• What is expected
Scan the records below. Copy every line in which the word "channel" appears.

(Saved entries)
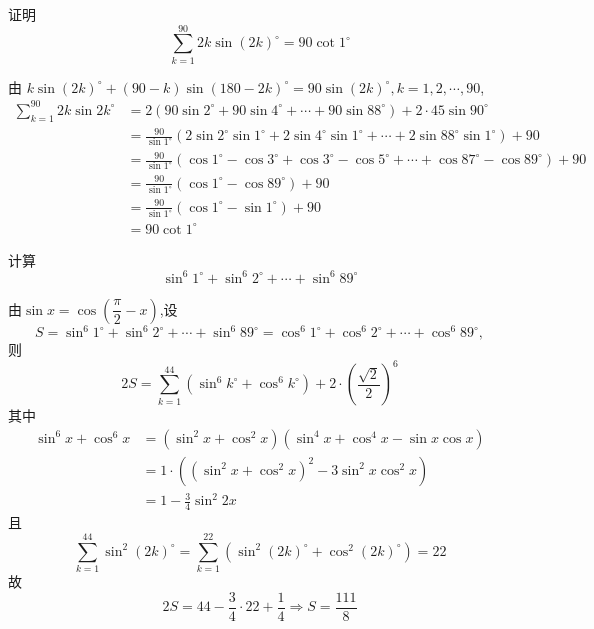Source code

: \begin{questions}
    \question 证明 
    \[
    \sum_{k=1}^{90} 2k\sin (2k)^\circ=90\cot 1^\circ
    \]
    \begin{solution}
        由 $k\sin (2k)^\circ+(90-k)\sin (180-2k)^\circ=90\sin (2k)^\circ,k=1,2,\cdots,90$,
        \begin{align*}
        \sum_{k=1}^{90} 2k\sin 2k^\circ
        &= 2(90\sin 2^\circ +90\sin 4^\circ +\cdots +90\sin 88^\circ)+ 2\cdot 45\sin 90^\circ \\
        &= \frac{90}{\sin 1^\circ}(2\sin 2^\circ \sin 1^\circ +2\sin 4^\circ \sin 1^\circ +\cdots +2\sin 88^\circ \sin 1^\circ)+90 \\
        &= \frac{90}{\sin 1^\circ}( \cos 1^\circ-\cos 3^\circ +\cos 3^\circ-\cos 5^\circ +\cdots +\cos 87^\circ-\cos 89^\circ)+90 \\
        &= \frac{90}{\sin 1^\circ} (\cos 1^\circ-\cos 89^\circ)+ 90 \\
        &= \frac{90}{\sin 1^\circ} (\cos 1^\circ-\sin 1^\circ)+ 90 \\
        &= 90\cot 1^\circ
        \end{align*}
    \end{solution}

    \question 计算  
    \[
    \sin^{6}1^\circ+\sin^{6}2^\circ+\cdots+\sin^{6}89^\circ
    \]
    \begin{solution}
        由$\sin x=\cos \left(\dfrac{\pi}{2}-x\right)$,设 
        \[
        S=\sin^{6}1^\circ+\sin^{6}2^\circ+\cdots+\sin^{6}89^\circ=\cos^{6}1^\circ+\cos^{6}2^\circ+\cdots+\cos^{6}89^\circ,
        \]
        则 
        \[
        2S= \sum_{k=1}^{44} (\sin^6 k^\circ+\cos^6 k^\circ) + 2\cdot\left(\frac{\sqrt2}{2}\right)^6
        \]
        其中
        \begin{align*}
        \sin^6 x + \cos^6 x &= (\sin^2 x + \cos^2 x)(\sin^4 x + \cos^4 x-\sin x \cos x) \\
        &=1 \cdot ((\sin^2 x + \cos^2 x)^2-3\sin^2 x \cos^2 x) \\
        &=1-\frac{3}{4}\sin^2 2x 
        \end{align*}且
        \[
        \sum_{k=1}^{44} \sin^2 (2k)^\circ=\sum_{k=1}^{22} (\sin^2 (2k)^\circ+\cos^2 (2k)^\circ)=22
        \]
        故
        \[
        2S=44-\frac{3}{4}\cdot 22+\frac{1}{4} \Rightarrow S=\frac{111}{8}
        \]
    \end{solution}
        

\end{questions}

---

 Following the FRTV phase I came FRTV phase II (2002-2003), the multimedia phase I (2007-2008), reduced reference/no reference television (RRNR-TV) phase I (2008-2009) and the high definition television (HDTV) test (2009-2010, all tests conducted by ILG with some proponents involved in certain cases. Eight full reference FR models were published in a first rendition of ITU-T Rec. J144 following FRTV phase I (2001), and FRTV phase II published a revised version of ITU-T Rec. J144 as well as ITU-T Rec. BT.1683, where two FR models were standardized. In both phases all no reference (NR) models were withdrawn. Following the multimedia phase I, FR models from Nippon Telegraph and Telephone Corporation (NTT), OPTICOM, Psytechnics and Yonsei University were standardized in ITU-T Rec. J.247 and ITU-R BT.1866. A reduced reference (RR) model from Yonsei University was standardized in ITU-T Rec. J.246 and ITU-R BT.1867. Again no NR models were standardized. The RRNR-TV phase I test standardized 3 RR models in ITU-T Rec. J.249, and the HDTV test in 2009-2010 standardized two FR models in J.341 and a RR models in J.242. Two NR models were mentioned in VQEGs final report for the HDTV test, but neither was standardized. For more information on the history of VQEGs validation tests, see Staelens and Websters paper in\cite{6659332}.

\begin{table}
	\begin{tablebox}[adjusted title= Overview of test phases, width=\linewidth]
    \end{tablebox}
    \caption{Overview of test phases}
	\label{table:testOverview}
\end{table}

--

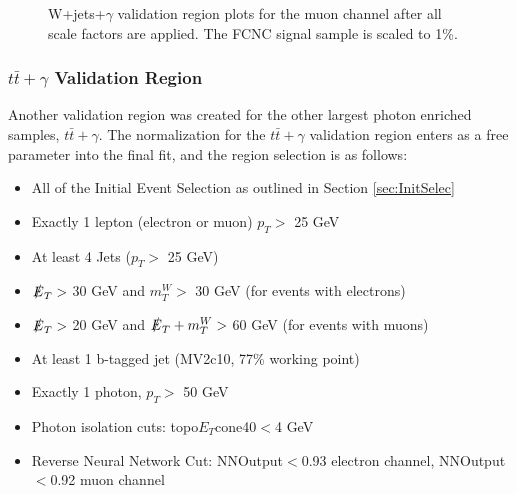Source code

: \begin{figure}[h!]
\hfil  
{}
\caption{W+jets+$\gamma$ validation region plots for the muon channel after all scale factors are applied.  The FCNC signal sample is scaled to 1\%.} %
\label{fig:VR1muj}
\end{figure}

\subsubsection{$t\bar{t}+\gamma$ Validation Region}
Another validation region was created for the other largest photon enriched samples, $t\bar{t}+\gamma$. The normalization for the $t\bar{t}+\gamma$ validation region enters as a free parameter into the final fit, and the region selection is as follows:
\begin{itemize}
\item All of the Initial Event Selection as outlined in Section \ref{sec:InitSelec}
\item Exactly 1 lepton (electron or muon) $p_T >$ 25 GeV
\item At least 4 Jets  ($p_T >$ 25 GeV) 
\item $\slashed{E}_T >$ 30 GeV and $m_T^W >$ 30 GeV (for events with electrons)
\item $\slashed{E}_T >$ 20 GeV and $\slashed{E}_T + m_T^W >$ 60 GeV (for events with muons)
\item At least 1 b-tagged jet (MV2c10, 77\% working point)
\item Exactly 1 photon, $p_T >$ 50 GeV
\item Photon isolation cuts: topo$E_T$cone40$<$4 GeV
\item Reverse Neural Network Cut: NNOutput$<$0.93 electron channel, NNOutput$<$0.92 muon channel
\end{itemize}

• Your solution
\caption{W+jets+$\gamma$ validation region plots for the muon channel after all scale factors are applied.  The FCNC signal sample is scaled to 1\%.} %
\item Reverse Neural Network Cut: NNOutput$<$0.93 electron channel, NNOutput$<$0.92 muon channel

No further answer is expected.